Goal of the exercise:
Leave the images out and repeat the data exactly as given.
------------
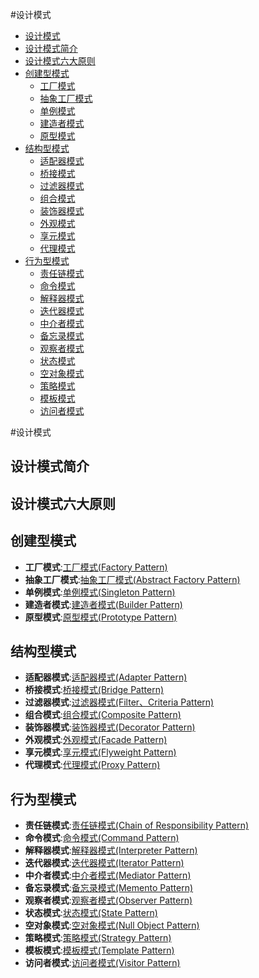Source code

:#设计模式
<!-- TOC -->
- [设计模式](#设计模式)
- [设计模式简介](#设计模式简介)
- [设计模式六大原则](#设计模式六大原则)
- [创建型模式](#创建型模式)
    - [工厂模式](#工厂模式)
    - [抽象工厂模式](#抽象工厂模式)
    - [单例模式](#单例模式)
    - [建造者模式](#建造者模式)
    - [原型模式](#原型模式)
- [结构型模式](#结构型模式)
    - [适配器模式](#适配器模式)
    - [桥接模式](#桥接模式)
    - [过滤器模式](#过滤器模式)
    - [组合模式](#组合模式)
    - [装饰器模式](#装饰器模式)
    - [外观模式](#外观模式)
    - [享元模式](#享元模式)
    - [代理模式](#代理模式)
- [行为型模式](#行为型模式)
     - [责任链模式](#责任链模式)
     - [命令模式](#命令模式)
     - [解释器模式](#解释器模式)
     - [迭代器模式](#迭代器模式)
     - [中介者模式](#中介者模式)
     - [备忘录模式](#备忘录模式)
     - [观察者模式](#观察者模式)
     - [状态模式](#状态模式)
     - [空对象模式](#空对象模式)
     - [策略模式](#策略模式)
     - [模板模式](#模板模式)
     - [访问者模式](#访问者模式)
<!-- /MarkdownTOC -->

#设计模式

## 设计模式简介

## 设计模式六大原则

## 创建型模式

- **工厂模式**:[工厂模式(Factory Pattern)](creationalPattern/NO.1-factory-pattern.md)
- **抽象工厂模式**:[抽象工厂模式(Abstract Factory Pattern)](creationalPattern/NO.2-abstract-factory-pattern.md)
- **单例模式**:[单例模式(Singleton Pattern)](creationalPattern/NO.3-singleton-pattern.md)
- **建造者模式**:[建造者模式(Builder Pattern)](creationalPattern/NO.4-builder-pattern.md)
- **原型模式**:[原型模式(Prototype Pattern)](creationalPattern/NO.5-prototype-pattern.md)

## 结构型模式

- **适配器模式**:[适配器模式(Adapter Pattern)](structuralPatterns/NO.1-adapter-pattern.md)
- **桥接模式**:[桥接模式(Bridge Pattern)](structuralPatterns/NO.2-bridge-pattern.md)
- **过滤器模式**:[过滤器模式(Filter、Criteria Pattern)](structuralPatterns/NO.3-filter-criteria-pattern.md)
- **组合模式**:[组合模式(Composite Pattern)](structuralPatterns/NO.4-composite-pattern.md)
- **装饰器模式**:[装饰器模式(Decorator Pattern)](structuralPatterns/NO.5-decorator-pattern.md)
- **外观模式**:[外观模式(Facade Pattern)](structuralPatterns/NO.6-facade-pattern.md)
- **享元模式**:[享元模式(Flyweight Pattern)](structuralPatterns/NO.7-flyweight-pattern.md)
- **代理模式**:[代理模式(Proxy Pattern)](structuralPatterns/NO.8-proxy-pattern.md)

## 行为型模式

- **责任链模式**:[责任链模式(Chain of Responsibility Pattern)]()
- **命令模式**:[命令模式(Command Pattern)]()
- **解释器模式**:[解释器模式(Interpreter Pattern)]()
- **迭代器模式**:[迭代器模式(Iterator Pattern)]()
- **中介者模式**:[中介者模式(Mediator Pattern)]()
- **备忘录模式**:[备忘录模式(Memento Pattern)]()
- **观察者模式**:[观察者模式(Observer Pattern)]()
- **状态模式**:[状态模式(State Pattern)]()
- **空对象模式**:[空对象模式(Null Object Pattern)]()
- **策略模式**:[策略模式(Strategy Pattern)]()
- **模板模式**:[模板模式(Template Pattern)]()
- **访问者模式**:[访问者模式(Visitor Pattern)]()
------------
Solution to this task:
Source code

:#设计模式
<!-- TOC -->
- [设计模式](#设计模式)
- [设计模式简介](#设计模式简介)
- [设计模式六大原则](#设计模式六大原则)
- [创建型模式](#创建型模式)
    - [工厂模式](#工厂模式)
    - [抽象工厂模式](#抽象工厂模式)
    - [单例模式](#单例模式)
    - [建造者模式](#建造者模式)
    - [原型模式](#原型模式)
- [结构型模式](#结构型模式)
    - [适配器模式](#适配器模式)
    - [桥接模式](#桥接模式)
    - [过滤器模式](#过滤器模式)
    - [组合模式](#组合模式)
    - [装饰器模式](#装饰器模式)
    - [外观模式](#外观模式)
    - [享元模式](#享元模式)
    - [代理模式](#代理模式)
- [行为型模式](#行为型模式)
     - [责任链模式](#责任链模式)
     - [命令模式](#命令模式)
     - [解释器模式](#解释器模式)
     - [迭代器模式](#迭代器模式)
     - [中介者模式](#中介者模式)
     - [备忘录模式](#备忘录模式)
     - [观察者模式](#观察者模式)
     - [状态模式](#状态模式)
     - [空对象模式](#空对象模式)
     - [策略模式](#策略模式)
     - [模板模式](#模板模式)
     - [访问者模式](#访问者模式)
<!-- /MarkdownTOC -->

#设计模式

## 设计模式简介

## 设计模式六大原则

## 创建型模式

- **工厂模式**:[工厂模式(Factory Pattern)](creationalPattern/NO.1-factory-pattern.md)
- **抽象工厂模式**:[抽象工厂模式(Abstract Factory Pattern)](creationalPattern/NO.2-abstract-factory-pattern.md)
- **单例模式**:[单例模式(Singleton Pattern)](creationalPattern/NO.3-singleton-pattern.md)
- **建造者模式**:[建造者模式(Builder Pattern)](creationalPattern/NO.4-builder-pattern.md)
- **原型模式**:[原型模式(Prototype Pattern)](creationalPattern/NO.5-prototype-pattern.md)

## 结构型模式

- **适配器模式**:[适配器模式(Adapter Pattern)](structuralPatterns/NO.1-adapter-pattern.md)
- **桥接模式**:[桥接模式(Bridge Pattern)](structuralPatterns/NO.2-bridge-pattern.md)
- **过滤器模式**:[过滤器模式(Filter、Criteria Pattern)](structuralPatterns/NO.3-filter-criteria-pattern.md)
- **组合模式**:[组合模式(Composite Pattern)](structuralPatterns/NO.4-composite-pattern.md)
- **装饰器模式**:[装饰器模式(Decorator Pattern)](structuralPatterns/NO.5-decorator-pattern.md)
- **外观模式**:[外观模式(Facade Pattern)](structuralPatterns/NO.6-facade-pattern.md)
- **享元模式**:[享元模式(Flyweight Pattern)](structuralPatterns/NO.7-flyweight-pattern.md)
- **代理模式**:[代理模式(Proxy Pattern)](structuralPatterns/NO.8-proxy-pattern.md)

## 行为型模式

- **责任链模式**:[责任链模式(Chain of Responsibility Pattern)]()
- **命令模式**:[命令模式(Command Pattern)]()
- **解释器模式**:[解释器模式(Interpreter Pattern)]()
- **迭代器模式**:[迭代器模式(Iterator Pattern)]()
- **中介者模式**:[中介者模式(Mediator Pattern)]()
- **备忘录模式**:[备忘录模式(Memento Pattern)]()
- **观察者模式**:[观察者模式(Observer Pattern)]()
- **状态模式**:[状态模式(State Pattern)]()
- **空对象模式**:[空对象模式(Null Object Pattern)]()
- **策略模式**:[策略模式(Strategy Pattern)]()
- **模板模式**:[模板模式(Template Pattern)]()
- **访问者模式**:[访问者模式(Visitor Pattern)]()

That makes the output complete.